→ PROBLEM STATEMENT: The answer must be every entry below, word for word, with the pictures left out.

Saved data entries:
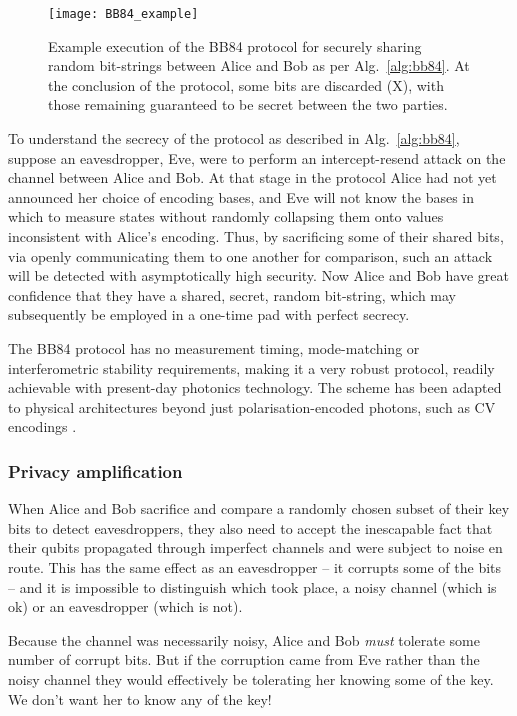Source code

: \begin{figure}[htpb]
\texttt{[image: BB84\_example]}
\caption{Example execution of the BB84 protocol for securely sharing random bit-strings between Alice and Bob as per Alg.~\ref{alg:bb84}. At the conclusion of the protocol, some bits are discarded (X), with those remaining guaranteed to be secret between the two parties.} \label{fig:BB84_example}	
\end{figure}

To understand the secrecy of the protocol as described in Alg.~\ref{alg:bb84}, suppose an eavesdropper, Eve, were to perform an intercept-resend attack on the channel between Alice and Bob. At that stage in the protocol Alice had not yet announced her choice of encoding bases, and Eve will not know the bases in which to measure states without randomly collapsing them onto values inconsistent with Alice's encoding. Thus, by sacrificing some of their shared bits, via openly communicating them to one another for comparison, such an attack will be detected with asymptotically high security. Now Alice and Bob have great confidence that they have a shared, secret, random bit-string, which may subsequently be employed in a one-time pad with perfect secrecy.

The BB84 protocol has no measurement timing, mode-matching or interferometric stability requirements, making it a very robust protocol, readily achievable with present-day photonics technology. The scheme has been adapted to physical architectures beyond just polarisation-encoded photons, such as CV encodings \cite{???}.

%
%

\subsubsection{Privacy amplification}

When Alice and Bob sacrifice and compare a randomly chosen subset of their key bits to detect eavesdroppers, they also need to accept the inescapable fact that their qubits propagated through imperfect channels and were subject to noise en route. This has the same effect as an eavesdropper -- it corrupts some of the bits -- and it is impossible to distinguish which took place, a noisy channel (which is ok) or an eavesdropper (which is not).

Because the channel was necessarily noisy, Alice and Bob \textit{must} tolerate some number of corrupt bits. But if the corruption came from Eve rather than the noisy channel they would effectively be tolerating her knowing some of the key. We don't want her to know any of the key!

→ SOLUTION FOR THIS EXERCISE:
Source code

: \begin{figure}[htpb]
\texttt{[image: BB84\_example]}
\caption{Example execution of the BB84 protocol for securely sharing random bit-strings between Alice and Bob as per Alg.~\ref{alg:bb84}. At the conclusion of the protocol, some bits are discarded (X), with those remaining guaranteed to be secret between the two parties.} \label{fig:BB84_example}	
\end{figure}

To understand the secrecy of the protocol as described in Alg.~\ref{alg:bb84}, suppose an eavesdropper, Eve, were to perform an intercept-resend attack on the channel between Alice and Bob. At that stage in the protocol Alice had not yet announced her choice of encoding bases, and Eve will not know the bases in which to measure states without randomly collapsing them onto values inconsistent with Alice's encoding. Thus, by sacrificing some of their shared bits, via openly communicating them to one another for comparison, such an attack will be detected with asymptotically high security. Now Alice and Bob have great confidence that they have a shared, secret, random bit-string, which may subsequently be employed in a one-time pad with perfect secrecy.

The BB84 protocol has no measurement timing, mode-matching or interferometric stability requirements, making it a very robust protocol, readily achievable with present-day photonics technology. The scheme has been adapted to physical architectures beyond just polarisation-encoded photons, such as CV encodings \cite{???}.

%
%

\subsubsection{Privacy amplification}

When Alice and Bob sacrifice and compare a randomly chosen subset of their key bits to detect eavesdroppers, they also need to accept the inescapable fact that their qubits propagated through imperfect channels and were subject to noise en route. This has the same effect as an eavesdropper -- it corrupts some of the bits -- and it is impossible to distinguish which took place, a noisy channel (which is ok) or an eavesdropper (which is not).

Because the channel was necessarily noisy, Alice and Bob \textit{must} tolerate some number of corrupt bits. But if the corruption came from Eve rather than the noisy channel they would effectively be tolerating her knowing some of the key. We don't want her to know any of the key!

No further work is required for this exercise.